Más tarde regreso al hotel, al lado de Bataclan, y veo lo que parece una reunión. Me acerco. Un funeral. La familia de una de las víctimas honra a su hija en su restaurante cercano a la sala de conciertos. “Pasa por favor. Quiero que esto se sepa y que no se olvide”, me coge el padre por el brazo muy conmocionado. Pensé que me llevaba a una silla en el interior para hablar pero, de repente, me encuentro frente al ataúd abierto de su hija. “Por favor, acaríciala. No le hemos tapado la zona del hombro para que se vea la bala”, sigue contando el padre. Un fotógrafo dispara su cámara. Salgo a toda prisa. -Podemos hablar si quiere en otra sala más tranquilos, le digo.- Segunda noche superada. Aviso a Tommaso y al dueño del hotel que estaban despiertos esperándome en el hall. ¡Bien, está bien! Ponen de nuevo su canción francesa.

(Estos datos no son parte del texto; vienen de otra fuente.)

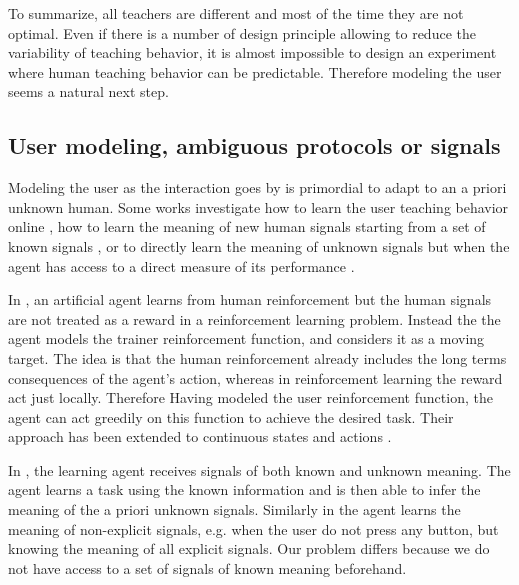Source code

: \transition

To summarize, all teachers are different and most of the time they are not optimal. Even if there is a number of design principle allowing to reduce the variability of teaching behavior, it is almost impossible to design an experiment where human teaching behavior can be predictable. Therefore modeling the user seems a natural next step.

\subsection{User modeling, ambiguous protocols or signals}


Modeling the user as the interaction goes by is primordial to adapt to an a priori unknown human. Some works investigate how to learn the user teaching behavior online \cite{knox2009interactively}, how to learn the meaning of new human signals starting from a set of known signals \cite{macl11simul,loftinlearning}, or to directly learn the meaning of unknown signals but when the agent has access to a direct measure of its performance \cite{branavan2011learning,kim2012unsupervised,doshi2008spoken}.

In \cite{knox2009interactively}, an artificial agent learns from human reinforcement but the human signals are not treated as a reward in a reinforcement learning problem. Instead the the agent models the trainer reinforcement function, and considers it as a moving target. The idea is that the human reinforcement already includes the long terms consequences of the agent's action, whereas in reinforcement learning the reward act just locally. Therefore Having modeled the user reinforcement function, the agent can act greedily on this function to achieve the desired task. Their approach has been extended to continuous states and actions \cite{vien2013learning}.

In \cite{macl11simul}, the learning agent receives signals of both known and unknown meaning. The agent learns a task using the known information and is then able to infer the meaning of the a priori unknown signals. Similarly in \cite{loftinlearning} the agent learns the meaning of non-explicit signals, e.g. when the user do not press any button, but knowing the meaning of all explicit signals. Our problem differs because we do not have access to a set of signals of known meaning beforehand.

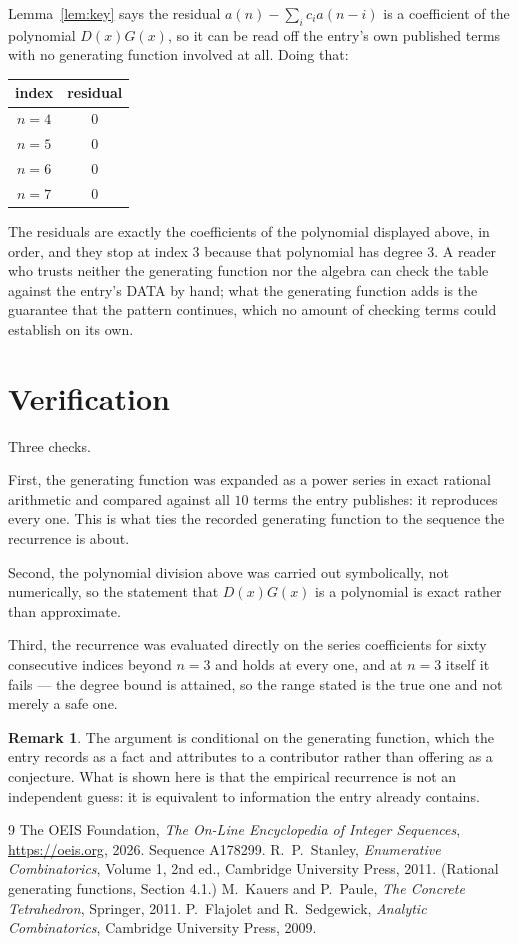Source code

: \documentclass[11pt,a4paper]{article}
\theoremstyle{plain}
\theoremstyle{definition}
\newtheorem{remark}[theorem]{Remark}
\begin{document}
Lemma~\ref{lem:key} says the residual $a(n)-\sum_ic_ia(n-i)$ is a coefficient of the
polynomial $D(x)G(x)$, so it can be read off the entry's own published terms with no
generating function involved at all. Doing that:
\begin{center}
\begin{tabular}{cc}
index & residual \\ \hline
$n=4$ & $0$ \\
$n=5$ & $0$ \\
$n=6$ & $0$ \\
$n=7$ & $0$
\end{tabular}
\end{center}
The residuals are exactly the coefficients of the polynomial displayed above, in order, and
they stop at index $3$ because that polynomial has degree $3$. A reader who trusts
neither the generating function nor the algebra can check the table against the entry's DATA
by hand; what the generating function adds is the guarantee that the pattern continues, which
no amount of checking terms could establish on its own.

\section{Verification}

Three checks.

First, the generating function was expanded as a power series in exact rational arithmetic and
compared against all $10$ terms the entry publishes: it reproduces every one. This is
what ties the recorded generating function to the sequence the recurrence is about.

Second, the polynomial division above was carried out symbolically, not numerically, so the
statement that $D(x)G(x)$ is a polynomial is exact rather than approximate.

Third, the recurrence was evaluated directly on the series coefficients for sixty consecutive
indices beyond $n=3$ and holds at every one, and at $n=3$ itself it fails --- the
degree bound is attained, so the range stated is the true one and not merely a safe one.

\begin{remark}
The argument is conditional on the generating function, which the entry records as a fact and
attributes to a contributor rather than offering as a conjecture. What is shown here is that
the empirical recurrence is not an independent guess: it is equivalent to information the
entry already contains.
\end{remark}

\begin{thebibliography}{9}
 The OEIS Foundation, \emph{The On-Line Encyclopedia of Integer
Sequences}, \url{https://oeis.org}, 2026. Sequence A178299.
 R.~P.~Stanley, \emph{Enumerative Combinatorics}, Volume 1, 2nd ed.,
Cambridge University Press, 2011. (Rational generating functions, Section 4.1.)
 M.~Kauers and P.~Paule, \emph{The Concrete Tetrahedron}, Springer, 2011.
 P.~Flajolet and R.~Sedgewick, \emph{Analytic Combinatorics}, Cambridge
University Press, 2009.
\end{thebibliography}
\end{document}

La estupidez no tiene límite y preguntarle a los familiares de las víctimas detalles morbosos a la salida del funeral de sus hijos en Notre Dame parecía estar a la orden del día. «¿No tiene odio a los musulmanes ahora?”, preguntas así donde mezclan religión, terrorismo con el pueblo musulmán… Lo dicho, no tienen límite y los familiares exhiben paciencia infinita. Tirar un petardo en pleno minuto de silencio en la Place de la Republique parece divertido para los desalmados que hicieron acordonar la zona. Amenaza de bomba y desalojo hasta que se supo que fueron tres petardos. Algo prohibido en Francia con el Estado de Emergencia decretado.
No me pude despedir de mi madre, ni decirle que estaba bien, que me subía al avión. Amenaza de bomba en el aeropuerto. El protocolo exige activar inmediatamente inhibidores y adiós la cobertura. Tras dos horas de espera subimos al avión y llegamos a Madrid sobre a medianoche.
Sin duda me quedo con los servicios de seguridad y emergencias por su rapidez, con el taxista que cogió su coche corriendo para atender a los heridos que vagaban por las calles; con el conductor de autobuses que aparcó en el lugar para resguardar a los que esperaban a ser atendidos; con los comerciantes cercanos ofreciendo bebidas tanto a policías y gente que iban a ayudar como a las víctimas. Y por supuesto, con los periodistas que apagaron sus cámaras en el momento de mayor debilidad y más intimidad. Con todos. Duro, trágico pero son los héroes de esta terrible historia.